When I'm rusty like now at the begining of the season or if I get myself into trouble.
I always seem to need to focus on keeping my weight on my downhill foot. I sometimes get ass heavy and need to re-focus. Not the best switch rider but very confident, but I still get a bit sketchy from time to time. It will all get easier as we/I keep practicing switch riding.


----------



## Toecutter

snowklinger said:


> this video helped me alot: Snowboard Basics: Switch Riding - YouTube


Yo, thanks for posting the above link. After many years of trying, this morning something _finally_ clicked and I was able to link turns for several runs riding switch. HALLELUJAH!

That video gave a few pointers that I think made it all come together for me:

turn the back knee outward so I don't tuck it in
rotate the shoulders and head slightly as I initiate a turn
think of it as going forward in a new direction rather than going backwards
Doing a little happy dance over here!


----------



## Tarzanman

I am not very good at it, but I ride switch on 'throw-away' days when I am not trying anything crazy. I once did an entire day at Keystone riding switch.

My body was so not used to it that my front foot (which is usually my rear foot) cramped up... BAD on my last run from all of the new-found attention it was getting :laugh:. I had to sit down at the edge of a catwalk for like 7 minutes before it stopped hurting bad enough for me to ride the rest of the way down.

One thing I figured out is that years of non-trick skateboarding had given my body flexibility and muscles in one direction that I did not have in the other direction. 

So, skills aside, is it physically harder for me to ride switch than normal.. I tire faster and its more effort do to the same maneuvers.


----------



## Peaceryder

Tarzanman said:


> I am not very good at it, but I ride switch on 'throw-away' days when I am not trying anything crazy. I once did an entire day at Keystone riding switch.
> 
> My body was so not used to it that my front foot (which is usually my rear foot) cramped up... BAD on my last run from all of the new-found attention it was getting :laugh:. I had to sit down at the edge of a catwalk for like 7 minutes before it stopped hurting bad enough for me to ride the rest of the way down.
> 
> One thing I figured out is that years of non-trick skateboarding had given my body flexibility and muscles in one direction that I did not have in the other direction.
> 
> So, skills aside, is it physically harder for me to ride switch than normal.. I tire faster and its more effort do to the same maneuvers.

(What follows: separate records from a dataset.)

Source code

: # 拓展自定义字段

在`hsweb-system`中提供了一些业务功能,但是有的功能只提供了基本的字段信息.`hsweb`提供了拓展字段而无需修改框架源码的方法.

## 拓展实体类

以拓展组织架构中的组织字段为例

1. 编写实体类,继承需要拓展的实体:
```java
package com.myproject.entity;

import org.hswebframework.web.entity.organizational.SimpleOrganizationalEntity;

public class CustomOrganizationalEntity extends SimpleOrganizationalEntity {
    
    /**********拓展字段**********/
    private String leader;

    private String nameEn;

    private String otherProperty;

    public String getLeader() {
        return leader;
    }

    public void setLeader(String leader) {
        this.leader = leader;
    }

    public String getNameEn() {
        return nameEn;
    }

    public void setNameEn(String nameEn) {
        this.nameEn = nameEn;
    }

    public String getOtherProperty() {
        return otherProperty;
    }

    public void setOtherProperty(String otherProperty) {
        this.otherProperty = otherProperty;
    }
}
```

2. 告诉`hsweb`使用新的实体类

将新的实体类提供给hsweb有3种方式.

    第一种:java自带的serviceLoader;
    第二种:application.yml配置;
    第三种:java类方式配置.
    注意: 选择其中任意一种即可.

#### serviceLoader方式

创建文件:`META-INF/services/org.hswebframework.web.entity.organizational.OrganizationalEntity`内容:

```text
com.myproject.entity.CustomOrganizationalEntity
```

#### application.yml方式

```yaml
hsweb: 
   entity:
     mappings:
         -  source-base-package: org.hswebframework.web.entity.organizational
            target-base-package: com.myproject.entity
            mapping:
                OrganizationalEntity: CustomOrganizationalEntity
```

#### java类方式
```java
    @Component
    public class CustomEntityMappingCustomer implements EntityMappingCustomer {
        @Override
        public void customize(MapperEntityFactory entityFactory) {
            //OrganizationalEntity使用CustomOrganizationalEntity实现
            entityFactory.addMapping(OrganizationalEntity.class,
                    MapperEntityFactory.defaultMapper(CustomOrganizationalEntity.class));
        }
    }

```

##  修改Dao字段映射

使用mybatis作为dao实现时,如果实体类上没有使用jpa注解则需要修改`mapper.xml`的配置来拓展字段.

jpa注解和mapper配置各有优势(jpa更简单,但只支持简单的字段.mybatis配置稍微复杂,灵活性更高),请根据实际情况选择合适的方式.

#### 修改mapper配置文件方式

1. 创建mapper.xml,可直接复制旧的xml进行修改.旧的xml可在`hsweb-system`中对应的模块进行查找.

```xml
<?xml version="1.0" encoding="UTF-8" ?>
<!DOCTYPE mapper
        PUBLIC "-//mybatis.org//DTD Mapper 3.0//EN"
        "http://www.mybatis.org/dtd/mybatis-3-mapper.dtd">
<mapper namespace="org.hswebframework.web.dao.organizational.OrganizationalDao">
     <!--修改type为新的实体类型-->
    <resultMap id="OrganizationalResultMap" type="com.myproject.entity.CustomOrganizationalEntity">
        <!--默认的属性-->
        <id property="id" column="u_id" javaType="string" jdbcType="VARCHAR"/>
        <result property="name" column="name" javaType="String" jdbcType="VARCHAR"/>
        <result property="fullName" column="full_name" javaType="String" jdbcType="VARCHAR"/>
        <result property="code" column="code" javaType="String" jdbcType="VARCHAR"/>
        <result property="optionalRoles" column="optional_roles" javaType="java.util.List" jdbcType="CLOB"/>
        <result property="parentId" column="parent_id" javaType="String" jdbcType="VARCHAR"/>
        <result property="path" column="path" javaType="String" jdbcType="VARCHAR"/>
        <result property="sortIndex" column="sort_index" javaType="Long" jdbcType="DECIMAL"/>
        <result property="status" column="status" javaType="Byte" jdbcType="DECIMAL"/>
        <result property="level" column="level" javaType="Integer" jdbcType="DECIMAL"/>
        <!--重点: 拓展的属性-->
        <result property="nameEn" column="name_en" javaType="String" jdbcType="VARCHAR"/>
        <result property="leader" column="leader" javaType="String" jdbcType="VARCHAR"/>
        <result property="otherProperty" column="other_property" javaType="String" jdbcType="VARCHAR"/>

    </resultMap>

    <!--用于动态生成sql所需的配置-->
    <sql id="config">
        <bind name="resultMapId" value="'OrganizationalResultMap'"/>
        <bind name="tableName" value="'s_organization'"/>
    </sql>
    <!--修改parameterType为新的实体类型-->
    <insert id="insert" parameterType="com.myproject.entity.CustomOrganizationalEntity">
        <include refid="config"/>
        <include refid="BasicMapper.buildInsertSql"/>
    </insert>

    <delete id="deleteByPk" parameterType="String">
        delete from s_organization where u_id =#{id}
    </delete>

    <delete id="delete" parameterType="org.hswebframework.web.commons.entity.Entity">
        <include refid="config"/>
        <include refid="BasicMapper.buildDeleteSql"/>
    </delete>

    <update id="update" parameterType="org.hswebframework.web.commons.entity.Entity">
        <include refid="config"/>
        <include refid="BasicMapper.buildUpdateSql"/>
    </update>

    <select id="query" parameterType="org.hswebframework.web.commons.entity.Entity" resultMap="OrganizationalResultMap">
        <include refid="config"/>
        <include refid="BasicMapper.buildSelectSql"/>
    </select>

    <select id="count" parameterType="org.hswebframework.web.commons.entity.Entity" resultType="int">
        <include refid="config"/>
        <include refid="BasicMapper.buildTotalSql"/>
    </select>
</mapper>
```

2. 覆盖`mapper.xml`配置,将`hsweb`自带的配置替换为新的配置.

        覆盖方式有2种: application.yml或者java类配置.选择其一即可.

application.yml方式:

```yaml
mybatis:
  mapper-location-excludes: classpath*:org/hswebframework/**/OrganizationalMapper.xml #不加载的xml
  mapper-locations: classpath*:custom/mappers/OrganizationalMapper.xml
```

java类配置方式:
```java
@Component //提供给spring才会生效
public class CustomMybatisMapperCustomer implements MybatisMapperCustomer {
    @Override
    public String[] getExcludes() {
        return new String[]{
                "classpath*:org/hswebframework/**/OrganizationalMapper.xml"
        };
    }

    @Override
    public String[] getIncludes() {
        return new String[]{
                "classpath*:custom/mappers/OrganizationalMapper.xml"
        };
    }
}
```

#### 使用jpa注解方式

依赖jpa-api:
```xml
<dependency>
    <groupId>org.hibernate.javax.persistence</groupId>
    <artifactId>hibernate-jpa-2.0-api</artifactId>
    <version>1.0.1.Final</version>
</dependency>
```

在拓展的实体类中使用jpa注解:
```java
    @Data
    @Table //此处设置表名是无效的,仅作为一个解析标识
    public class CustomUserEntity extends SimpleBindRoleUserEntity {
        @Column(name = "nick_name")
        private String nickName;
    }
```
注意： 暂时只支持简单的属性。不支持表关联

Your strength issue could come simply from the fact that your weaker leg/arm is 'always' weaker. No matter how many reps I do with dumbells with my left arm, it never has the same size/strength, even though technically my weaker arm is lifting a heavier weight than the right based on it being weaker to begin with. 
My technique for progressing in learning to ride switch is going to be practicing butters and constantly switching which foot I lead down the mountain with. 

Amusing how one poster mentioned that they used to think about riding switch as going backwards instead of just going forwards with a different foot leading. How easy this concept becomes reality has a bit to do with your stance and whether your board is directional or twin. My old board was directional and I had a very aggressive forward stance, so in reality with this setup, I was riding backwards down the mountain and not switch like I will be doing on my Machete with a more ducky like stance. Now when my left foot is pointed down the hill, my binding setup is positioned in such a way that lets you just simply think you're going forwards instead of backwards. 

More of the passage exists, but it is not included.